Cro singles chronology
| "Meine Zeit" (2012) | "Einmal um die Welt" (2012) | "Whatever" (2013) |

= Einmal um die Welt =

"Einmal um die Welt" ("One time around the world") is the fifth single by German rapper Cro. A pop and rap song, it was produced by Cro and Kilians. It first appeared on his mixtape "Meine Musik", released on 11 February 2011. The lyrics and musical composition are attributed to Cro. On 27 October, the music video was released. The single was released on 2 November 2012 as the fifth single from Cro's debut album Raop on 23 March 2012 through Chimperator Productions.
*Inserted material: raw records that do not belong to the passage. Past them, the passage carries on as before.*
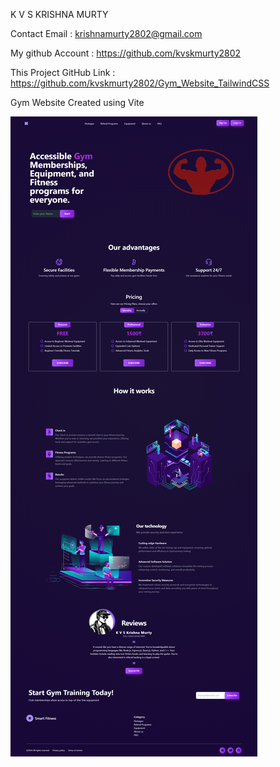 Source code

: K V S KRISHNA MURTY 

Contact Email : krishnamurty2802@gmail.com

My github Account : https://github.com/kvskmurty2802

This Project GitHub Link : https://github.com/kvskmurty2802/Gym_Website_TailwindCSS

Gym Website Created using Vite

![GYM](GYM.png)
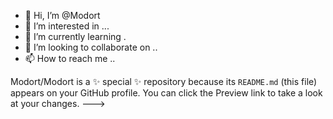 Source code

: - 👋 Hi, I’m @Modort
- 👀 I’m interested in ...
- 🌱 I’m currently learning .
- 💞️ I’m looking to collaborate on ..
- 📫 How to reach me ..


Modort/Modort is a ✨ special ✨ repository because its `README.md` (this file) appears on your GitHub profile.
You can click the Preview link to take a look at your changes.
--->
The song samples "Fight the Start" by German indie rock band The Kilians. The official video clip was filmed entirely in Portugal (Lisbon and Cascais).

== Track listing ==

Single
| No. | Title | Length |
|---|---|---|
| 1. | "Einmal um die Welt" | 2:21 |
| 2. | "Einmal um die Welt" (Budget Remix) | 2:25 |
| Total length: |  | 4:46 |

Maxi edition
| No. | Title | Length |
|---|---|---|
| 1. | "Einmal um die Welt" | 2:21 |
| 2. | "Starting Over" | 2:45 |
| 3. | "Einmal um die Welt" (Budget Remix) | 2:25 |
| 4. | "Einmal um die Welt" (Marlon & Stroh Remix) | 3:52 |
| 5. | "Einmal um die Welt" (Instrumental) | 2:21 |
| 6. | "Starting Over" (Instrumental) | 2:45 |
| Total length: |  | 1 |

== Charts ==

| Chart | Peak position |
|---|---|
| Austria (Ö3 Austria Top 40) | 1 |
| Germany (GfK) | 8 |
| Switzerland (Schweizer Hitparade) | 27 |

===Year-end charts===

| Chart (2012) | Position |
|---|---|
| Germany (Media Control AG) | 65 |

| Chart (2013) | Position |
|---|---|
| Germany (Media Control AG) | 54 |

== Certifications ==

| Region | Certification | Certified units/sales |
| Austria (IFPI Austria) | Platinum | 30,000^{*} |
| Germany (BVMI) | Platinum | 300,000^{^} |
| Switzerland (IFPI Switzerland) | Gold | 15,000^{^} |
^{*} Sales figures based on certification alone. ^{^} Shipments figures based on certification alone.